* [Try it]
Scan the lines below for the string "following" and copy every one that has it.

....

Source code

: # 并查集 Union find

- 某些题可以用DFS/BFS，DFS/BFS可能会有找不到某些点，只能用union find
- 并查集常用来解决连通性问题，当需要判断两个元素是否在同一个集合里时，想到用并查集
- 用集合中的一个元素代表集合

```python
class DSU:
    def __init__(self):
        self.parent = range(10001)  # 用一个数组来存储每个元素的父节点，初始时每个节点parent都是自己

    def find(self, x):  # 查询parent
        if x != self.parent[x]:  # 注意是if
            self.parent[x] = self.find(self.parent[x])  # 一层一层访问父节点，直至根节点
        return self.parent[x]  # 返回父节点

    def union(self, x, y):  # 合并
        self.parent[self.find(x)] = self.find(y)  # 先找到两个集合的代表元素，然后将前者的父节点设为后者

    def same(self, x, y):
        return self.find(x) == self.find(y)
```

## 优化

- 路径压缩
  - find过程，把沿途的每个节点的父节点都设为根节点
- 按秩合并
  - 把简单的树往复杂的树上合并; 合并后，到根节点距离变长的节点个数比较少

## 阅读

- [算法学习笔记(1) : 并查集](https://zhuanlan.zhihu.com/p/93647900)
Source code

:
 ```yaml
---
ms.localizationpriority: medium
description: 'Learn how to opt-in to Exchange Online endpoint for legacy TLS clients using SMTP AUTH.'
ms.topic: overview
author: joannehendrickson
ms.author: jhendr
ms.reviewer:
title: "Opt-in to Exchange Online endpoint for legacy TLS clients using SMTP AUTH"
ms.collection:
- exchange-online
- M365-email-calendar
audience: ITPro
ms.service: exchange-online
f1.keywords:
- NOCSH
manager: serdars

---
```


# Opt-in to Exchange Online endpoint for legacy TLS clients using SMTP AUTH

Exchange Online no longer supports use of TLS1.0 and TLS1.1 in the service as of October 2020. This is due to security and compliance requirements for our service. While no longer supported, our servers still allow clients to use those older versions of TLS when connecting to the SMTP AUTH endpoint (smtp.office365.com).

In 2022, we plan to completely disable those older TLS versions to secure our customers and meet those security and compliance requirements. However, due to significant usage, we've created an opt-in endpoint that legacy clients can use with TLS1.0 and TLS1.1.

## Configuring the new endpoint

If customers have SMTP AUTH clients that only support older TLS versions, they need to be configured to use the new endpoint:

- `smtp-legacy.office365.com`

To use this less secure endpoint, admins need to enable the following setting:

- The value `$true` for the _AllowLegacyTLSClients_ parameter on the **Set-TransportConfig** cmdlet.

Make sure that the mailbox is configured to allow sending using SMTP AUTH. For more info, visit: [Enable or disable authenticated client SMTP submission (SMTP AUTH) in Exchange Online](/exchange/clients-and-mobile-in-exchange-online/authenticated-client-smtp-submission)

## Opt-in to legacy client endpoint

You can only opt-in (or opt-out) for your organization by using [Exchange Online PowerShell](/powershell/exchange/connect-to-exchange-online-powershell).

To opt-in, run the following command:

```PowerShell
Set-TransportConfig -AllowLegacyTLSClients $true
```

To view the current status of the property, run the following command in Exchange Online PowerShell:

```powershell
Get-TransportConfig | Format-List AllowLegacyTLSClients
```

....

* [Answer to the exercise]
To use this less secure endpoint, admins need to enable the following setting:
To opt-in, run the following command:
To view the current status of the property, run the following command in Exchange Online PowerShell:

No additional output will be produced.